Task details
Pictures appear in the records below; write out everything else exactly.

[Information shown — start]

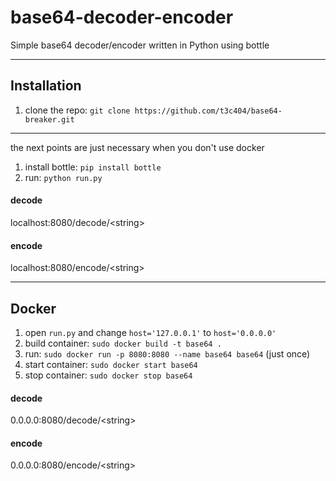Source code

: # base64-decoder-encoder
Simple base64 decoder/encoder written in Python using bottle

---

## Installation
1. clone the repo: `git clone https://github.com/t3c404/base64-breaker.git`
---
the next points are just necessary when you don't use docker

1. install bottle: `pip install bottle`
2. run: `python run.py` 

#### decode
localhost:8080/decode/\<string>

#### encode
localhost:8080/encode/\<string>

---

## Docker
1. open `run.py` and change `host='127.0.0.1'` to `host='0.0.0.0'`
2. build container: `sudo docker build -t base64 .`
3. run: `sudo docker run -p 8080:8080 --name base64 base64` (just once)
4. start container: `sudo docker start base64`
5. stop container: `sudo docker stop base64`

#### decode
0.0.0.0:8080/decode/\<string>

#### encode
0.0.0.0:8080/encode/\<string>
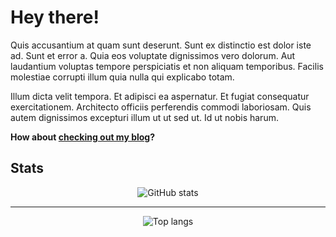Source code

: # Hey there!

Quis accusantium at quam sunt deserunt. Sunt ex distinctio est dolor iste ad. Sunt et error a. Quia eos voluptate dignissimos vero dolorum. Aut laudantium voluptas tempore perspiciatis et non aliquam temporibus. Facilis molestiae corrupti illum quia nulla qui explicabo totam.

Illum dicta velit tempora. Et adipisci ea aspernatur. Et fugiat consequatur exercitationem. Architecto officiis perferendis commodi laboriosam. Quis autem dignissimos excepturi illum ut ut sed ut. Id ut nobis harum.

**How about [checking out my blog](//karmek-k-blog.netlify.app)?**

## Stats

<div align="center">
  <img
    src="https://github-readme-stats.vercel.app/api?username=karmek-k&theme=dark"
    alt="GitHub stats"
  />

  <hr />

  <img 
    class="margin"
    src="https://github-readme-stats.vercel.app/api/top-langs/?username=karmek-k&theme=dark"
    alt="Top langs"
  />
</div>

[Information shown — finish]

Your response
Source code

: # base64-decoder-encoder
Simple base64 decoder/encoder written in Python using bottle

---

## Installation
1. clone the repo: `git clone https://github.com/t3c404/base64-breaker.git`
---
the next points are just necessary when you don't use docker

1. install bottle: `pip install bottle`
2. run: `python run.py` 

#### decode
localhost:8080/decode/\<string>

#### encode
localhost:8080/encode/\<string>

---

## Docker
1. open `run.py` and change `host='127.0.0.1'` to `host='0.0.0.0'`
2. build container: `sudo docker build -t base64 .`
3. run: `sudo docker run -p 8080:8080 --name base64 base64` (just once)
4. start container: `sudo docker start base64`
5. stop container: `sudo docker stop base64`

#### decode
0.0.0.0:8080/decode/\<string>

#### encode
0.0.0.0:8080/encode/\<string>
Source code

: # Hey there!

Quis accusantium at quam sunt deserunt. Sunt ex distinctio est dolor iste ad. Sunt et error a. Quia eos voluptate dignissimos vero dolorum. Aut laudantium voluptas tempore perspiciatis et non aliquam temporibus. Facilis molestiae corrupti illum quia nulla qui explicabo totam.

Illum dicta velit tempora. Et adipisci ea aspernatur. Et fugiat consequatur exercitationem. Architecto officiis perferendis commodi laboriosam. Quis autem dignissimos excepturi illum ut ut sed ut. Id ut nobis harum.

**How about [checking out my blog](//karmek-k-blog.netlify.app)?**

## Stats

<div align="center">
  <img
    src="https://github-readme-stats.vercel.app/api?username=karmek-k&theme=dark"
    alt="GitHub stats"
  />

  <hr />

  <img 
    class="margin"
    src="https://github-readme-stats.vercel.app/api/top-langs/?username=karmek-k&theme=dark"
    alt="Top langs"
  />
</div>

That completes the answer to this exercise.